Problem statement:
Write out every entry exactly; the pictures do not belong in the copy.
• • • • •
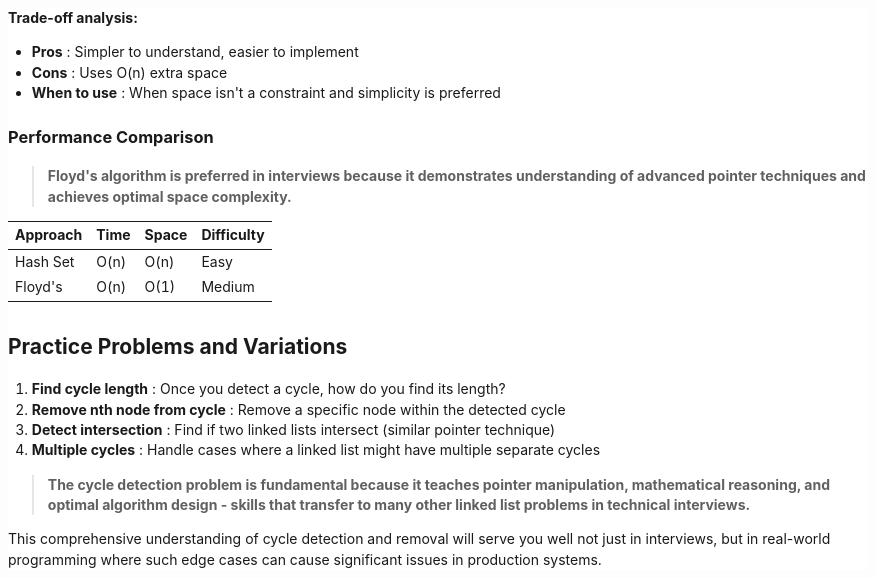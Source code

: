 **Trade-off analysis:**

* **Pros** : Simpler to understand, easier to implement
* **Cons** : Uses O(n) extra space
* **When to use** : When space isn't a constraint and simplicity is preferred

### Performance Comparison

> **Floyd's algorithm is preferred in interviews because it demonstrates understanding of advanced pointer techniques and achieves optimal space complexity.**

| Approach | Time | Space | Difficulty |
| -------- | ---- | ----- | ---------- |
| Hash Set | O(n) | O(n)  | Easy       |
| Floyd's  | O(n) | O(1)  | Medium     |

## Practice Problems and Variations

1. **Find cycle length** : Once you detect a cycle, how do you find its length?
2. **Remove nth node from cycle** : Remove a specific node within the detected cycle
3. **Detect intersection** : Find if two linked lists intersect (similar pointer technique)
4. **Multiple cycles** : Handle cases where a linked list might have multiple separate cycles

> **The cycle detection problem is fundamental because it teaches pointer manipulation, mathematical reasoning, and optimal algorithm design - skills that transfer to many other linked list problems in technical interviews.**

This comprehensive understanding of cycle detection and removal will serve you well not just in interviews, but in real-world programming where such edge cases can cause significant issues in production systems.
• • • • •
Output for this task:
Source code

: **Trade-off analysis:**

* **Pros** : Simpler to understand, easier to implement
* **Cons** : Uses O(n) extra space
* **When to use** : When space isn't a constraint and simplicity is preferred

### Performance Comparison

> **Floyd's algorithm is preferred in interviews because it demonstrates understanding of advanced pointer techniques and achieves optimal space complexity.**

| Approach | Time | Space | Difficulty |
| -------- | ---- | ----- | ---------- |
| Hash Set | O(n) | O(n)  | Easy       |
| Floyd's  | O(n) | O(1)  | Medium     |

## Practice Problems and Variations

1. **Find cycle length** : Once you detect a cycle, how do you find its length?
2. **Remove nth node from cycle** : Remove a specific node within the detected cycle
3. **Detect intersection** : Find if two linked lists intersect (similar pointer technique)
4. **Multiple cycles** : Handle cases where a linked list might have multiple separate cycles

> **The cycle detection problem is fundamental because it teaches pointer manipulation, mathematical reasoning, and optimal algorithm design - skills that transfer to many other linked list problems in technical interviews.**

This comprehensive understanding of cycle detection and removal will serve you well not just in interviews, but in real-world programming where such edge cases can cause significant issues in production systems.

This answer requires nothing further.